* TASK PROMPT:
Show each line from the listing that includes the word "build".

● ● ● ●

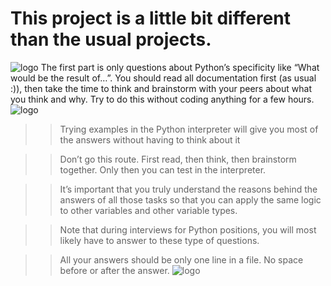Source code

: # This project is a little bit different than the usual projects.
![logo](https://media.giphy.com/media/wAjfQ9MLUfFjq/giphy.gif)
 The first part is only questions about Python’s specificity like “What would be the result of…”. You should read all documentation first (as usual :)), then take the time to think and brainstorm with your peers about what you think and why. Try to do this without coding anything for a few hours.
![logo](https://s3.amazonaws.com/intranet-projects-files/holbertonschool-higher-level_programming+/252/r_208403_QPSN8.jpg)



>>Trying examples in the Python interpreter will give you most of the answers without having to think about it

>> Don’t go this route. First read, then think, then brainstorm together. Only then you can test in the interpreter.

>>It’s important that you truly understand the reasons behind the answers of all those tasks so that you can apply the same logic to other variables and other variable types.

>>Note that during interviews for Python positions, you will most likely have to answer to these type of questions.

>>All your answers should be only one line in a file. No space before or after the answer.
![logo](https://s3.amazonaws.com/alx-intranet.hbtn.io/uploads/medias/2020/9/70f9ea0e969dfcc407a7427aba4786d87a920494.gif?X-Amz-Algorithm=AWS4-HMAC-SHA256&X-Amz-Credential=AKIARDDGGGOUSBVO6H7D%2F20230705%2Fus-east-1%2Fs3%2Faws4_request&X-Amz-Date=20230705T235416Z&X-Amz-Expires=86400&X-Amz-SignedHeaders=host&X-Amz-Signature=3d542a4149e09141b7aa80c243f66ac5c3d7f014a2c4c69b20182b4c26b05d63)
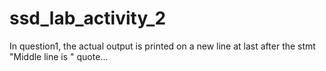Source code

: # ssd_lab_activity_2

In question1, the actual output is printed on a new line at last after the stmt "Middle line is " quote...
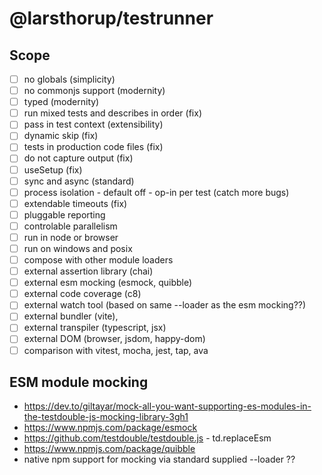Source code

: # @larsthorup/testrunner

## Scope

- [ ] no globals (simplicity)
- [ ] no commonjs support (modernity)
- [ ] typed (modernity)
- [ ] run mixed tests and describes in order (fix)
- [ ] pass in test context (extensibility)
- [ ] dynamic skip (fix)
- [ ] tests in production code files (fix)
- [ ] do not capture output (fix)
- [ ] useSetup (fix)
- [ ] sync and async (standard)
- [ ] process isolation - default off - op-in per test (catch more bugs)
- [ ] extendable timeouts (fix)
- [ ] pluggable reporting
- [ ] controlable parallelism
- [ ] run in node or browser
- [ ] run on windows and posix
- [ ] compose with other module loaders
- [ ] external assertion library (chai)
- [ ] external esm mocking (esmock, quibble)
- [ ] external code coverage (c8)
- [ ] external watch tool (based on same --loader as the esm mocking??)
- [ ] external bundler (vite),
- [ ] external transpiler (typescript, jsx)
- [ ] external DOM (browser, jsdom, happy-dom)
- [ ] comparison with vitest, mocha, jest, tap, ava

## ESM module mocking

- https://dev.to/giltayar/mock-all-you-want-supporting-es-modules-in-the-testdouble-js-mocking-library-3gh1
- https://www.npmjs.com/package/esmock
- https://github.com/testdouble/testdouble.js - td.replaceEsm
- https://www.npmjs.com/package/quibble
- native npm support for mocking via standard supplied --loader ??
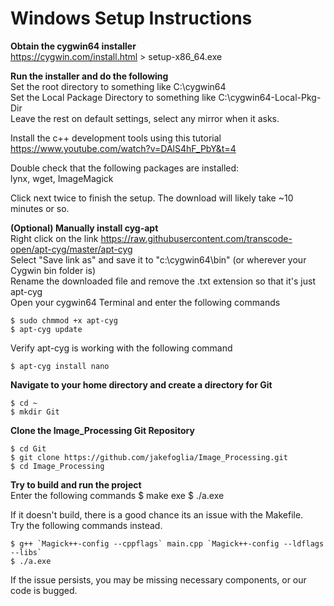 # Windows Setup Instructions <br />
**Obtain the cygwin64 installer** <br />
https://cygwin.com/install.html  >  setup-x86_64.exe <br />

**Run the installer and do the following** <br />
Set the root directory to something like C:\cygwin64 <br />
Set the Local Package Directory to something like C:\cygwin64-Local-Pkg-Dir <br />
Leave the rest on default settings, select any mirror when it asks. <br />
    
Install the c++ development tools using this tutorial <br />
https://www.youtube.com/watch?v=DAlS4hF_PbY&t=4 <br />
    
Double check that the following packages are installed: <br />
    lynx, wget, ImageMagick <br />
        
Click next twice to finish the setup. The download will likely take ~10 minutes or so. 
 
 
**(Optional) Manually install cyg-apt** <br />
Right click on the link https://raw.githubusercontent.com/transcode-open/apt-cyg/master/apt-cyg <br />
Select "Save link as" and save it to "c:\cygwin64\bin" (or wherever your Cygwin bin folder is) <br />
Rename the downloaded file and remove the .txt extension so that it's just apt-cyg <br />
Open your cygwin64 Terminal and enter the following commands <br />
        
    $ sudo chmmod +x apt-cyg 
    $ apt-cyg update
        
Verify apt-cyg is working with the following command <br />

    $ apt-cyg install nano
        
**Navigate to your home directory and create a directory for Git** <br />
    
    $ cd ~
    $ mkdir Git

**Clone the Image_Processing Git Repository** <br />

    $ cd Git
    $ git clone https://github.com/jakefoglia/Image_Processing.git
    $ cd Image_Processing

**Try to build and run the project** <br />
Enter the following commands
    $ make exe
    $ ./a.exe
        
If it doesn't build, there is a good chance its an issue with the Makefile. <br />
Try the following commands instead.
    
    $ g++ `Magick++-config --cppflags` main.cpp `Magick++-config --ldflags --libs`
    $ ./a.exe

If the issue persists, you may be missing necessary components, or our code is bugged. <br />
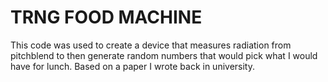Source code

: # TRNG FOOD MACHINE

This code was used to create a device that measures radiation from pitchblend to then generate random numbers that would pick what I would have for lunch. Based on a paper I wrote back in university.
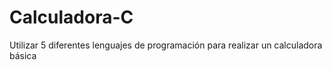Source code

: # Calculadora-C
Utilizar 5 diferentes lenguajes de programación para realizar un calculadora básica
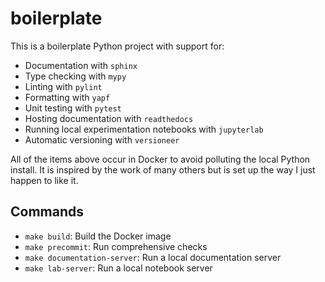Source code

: # boilerplate
This is a boilerplate Python project with support for:

- Documentation with `sphinx`
- Type checking with `mypy`
- Linting with `pylint`
- Formatting with `yapf`
- Unit testing with `pytest`
- Hosting documentation with `readthedocs`
- Running local experimentation notebooks with `jupyterlab`
- Automatic versioning with `versioneer`

All of the items above occur in Docker to avoid polluting the local Python install. It is inspired by the work of many others but is set up the way I just happen to like it.

## Commands

- `make build`: Build the Docker image
- `make precommit`: Run comprehensive checks
- `make documentation-server`: Run a local documentation server
- `make lab-server`: Run a local notebook server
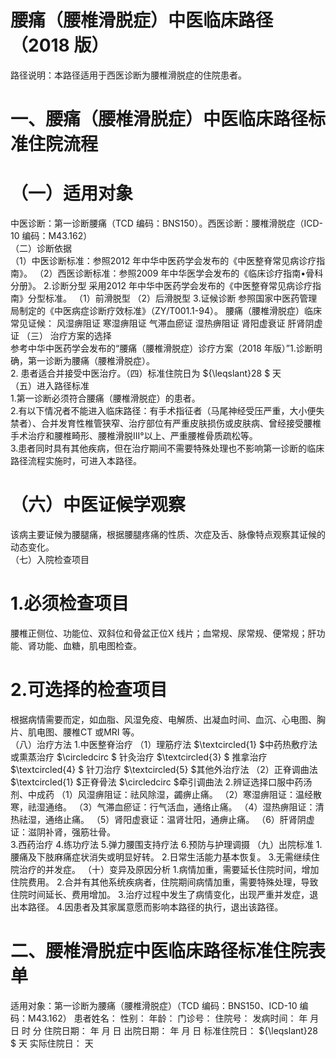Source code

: # 腰痛（腰椎滑脱症）中医临床路径  （2018 版）  
路径说明：本路径适用于西医诊断为腰椎滑脱症的住院患者。  
# 一、腰痛（腰椎滑脱症）中医临床路径标准住院流程  
# （一）适用对象  
中医诊断：第一诊断腰痛（TCD 编码：BNS150）。西医诊断：腰椎滑脱症（ICD-10 编码：M43.162）  
（二）诊断依据  
（1）中医诊断标准：参照2012 年中华中医药学会发布的《中医整脊常见病诊疗指南》。 （2）西医诊断标准：参照2009 年中华医学会发布的《临床诊疗指南•骨科分册》。 2.诊断分型 采用2012 年中华中医药学会发布的《中医整脊常见病诊疗指南》分型标准。 （1）前滑脱型 （2）后滑脱型 3.证候诊断   参照国家中医药管理局制定的《中医病症诊断疗效标准》（ZY/T001.1-94）。 腰痛（腰椎滑脱症）临床常见证候： 风湿痹阻证   寒湿痹阻证   气滞血瘀证   湿热痹阻证   肾阳虚衰证   肝肾阴虚证   （三） 治疗方案的选择  
参考中华中医药学会发布的“腰痛（腰椎滑脱症）诊疗方案（2018 年版）”1.诊断明确，第一诊断为腰痛（腰椎滑脱症）。  
2. 患者适合并接受中医治疗。（四）标准住院日为 ${\leqslant}28 $ 天  
（五）进入路径标准  
1.第一诊断必须符合腰痛（腰椎滑脱症）的患者。  
2.有以下情况者不能进入临床路径：有手术指征者（马尾神经受压严重，大小便失禁者）、合并发育性椎管狭窄、治疗部位有严重皮肤损伤或皮肤病、曾经接受腰椎手术治疗和腰椎畸形、腰椎滑脱III°以上、严重腰椎骨质疏松等。  
3.患者同时具有其他疾病，但在治疗期间不需要特殊处理也不影响第一诊断的临床路径流程实施时，可进入本路径。  
# （六）中医证候学观察  
该病主要证候为腰腿痛，根据腰腿疼痛的性质、次症及舌、脉像特点观察其证候的动态变化。  
（七）入院检查项目  
# 1.必须检查项目  
腰椎正侧位、功能位、双斜位和骨盆正位X 线片；血常规、尿常规、便常规；肝功能、肾功能、血糖，肌电图检查。  
# 2.可选择的检查项目  
根据病情需要而定，如血脂、风湿免疫、电解质、出凝血时间、血沉、心电图、胸片、肌电图、腰椎CT 或MRI 等。  
（八）治疗方法 1.中医整脊治疗  （1）理筋疗法 $\textcircled{1} $中药热敷疗法或熏蒸治疗 $\circledcirc $ 针灸治疗  $\textcircled{3} $ 推拿治疗  $\textcircled{4} $ 针刀治疗  $\textcircled{5} $其他外治疗法 （2）正脊调曲法 $\textcircled{1} $正脊骨法 $\circledcirc $牵引调曲法 2.辨证选择口服中药汤剂、中成药 （1）风湿痹阻证：祛风除湿，蠲痹止痛。 （2）寒湿痹阻证：温经散寒，祛湿通络。 （3）气滞血瘀证：行气活血，通络止痛。  （4）湿热痹阻证：清热祛湿，通络止痛。 （5）肾阳虚衰证：温肾壮阳，通痹止痛。 （6）肝肾阴虚证：滋阴补肾，强筋壮骨。  
3.西药治疗  4.练功疗法 5.弹力腰围支持疗法 6.预防与护理调摄  （九）出院标准 1.腰痛及下肢麻痛症状消失或明显好转。 2.日常生活能力基本恢复。 3.无需继续住院治疗的并发症。 （十）变异及原因分析 1.病情加重，需要延长住院时间，增加住院费用。 2.合并有其他系统疾病者，住院期间病情加重，需要特殊处理，导致住院时间延长、费用增加。 3.治疗过程中发生了病情变化，出现严重并发症，退出本路径。 4.因患者及其家属意愿而影响本路径的执行，退出该路径。  
# 二、腰椎滑脱症中医临床路径标准住院表单  
适用对象：第一诊断为腰痛（腰椎滑脱症）（TCD 编码：BNS150、ICD-10 编码：M43.162） 患者姓名：          性别：    年龄：    门诊号：         住院号：            发病时间：   年  月  日  时  分  住院日期：   年  月  日 出院日期：   年  月   日      标准住院日： ${\leqslant}28 $ 天              实际住院日：      天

● ● ● ●

* ANSWER SPACE:
**Try to build and run the project** <br />
If it doesn't build, there is a good chance its an issue with the Makefile. <br />
- `make build`: Build the Docker image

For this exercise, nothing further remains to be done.